Het is een
mooie zomeravond en ik loop nog een rondje met de hond. Het is bekend terrein
voor ons allebei: al zolang als we haar hebben, nu vier jaar, lopen we voor het
slapengaan dit zelfde rondje. Als we een paar bosjes naderen, begint ze ineens
te grommen. Misschien een kat? Ineens zie ik een paar tamelijk grote voeten
onder het groen uitsteken. Het is duidelijk, er staat iemand. Wat zal ik doen?

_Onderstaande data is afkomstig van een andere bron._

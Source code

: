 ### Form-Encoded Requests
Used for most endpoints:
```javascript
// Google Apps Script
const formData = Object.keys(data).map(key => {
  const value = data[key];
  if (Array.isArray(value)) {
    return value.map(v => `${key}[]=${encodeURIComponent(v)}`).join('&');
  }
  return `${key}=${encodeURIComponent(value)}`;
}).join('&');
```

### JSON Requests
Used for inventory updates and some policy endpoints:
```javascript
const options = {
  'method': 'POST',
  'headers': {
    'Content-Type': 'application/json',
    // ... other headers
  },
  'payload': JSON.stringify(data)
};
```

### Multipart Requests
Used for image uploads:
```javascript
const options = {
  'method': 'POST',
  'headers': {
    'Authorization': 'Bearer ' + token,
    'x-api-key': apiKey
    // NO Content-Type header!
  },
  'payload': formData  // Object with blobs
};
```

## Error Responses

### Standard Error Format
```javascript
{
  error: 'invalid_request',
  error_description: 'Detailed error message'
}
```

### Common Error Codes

Omdraaien? Met een grote boog eromheen? Misschien niet verstandig, maar ik ga
op onderzoek uit.
Ineens zie ik een paar grote voeten onder de bosjes uitsteken.
Zal ik omdraaien?
Een lange,
Surinaamse dame begroet me vriendelijk. Ze vertelt me dat ze bessen aan het
plukken is voor haar vogeltjes. Ik kijk goed en zie dat die grote struik, een bekend
blad heeft. Het is een ribes. Maar dan niet met rode of zwarte bessen zoals ik
de ribes ken, maar met blauwe. Gigantische blauwe bessen. Zonder aarzelen stop
ik er eentje in mijn mond, hij is heerlijk zoet. Smaakt een beetje naar
bosbessen, veel zoeter en lekkerder dan de rode of zwarte ribes. De Surinaamse
vrouw snoept er ook een paar, en mijn hond peuzelt de halfverrotte bessen op die in het gras liggen.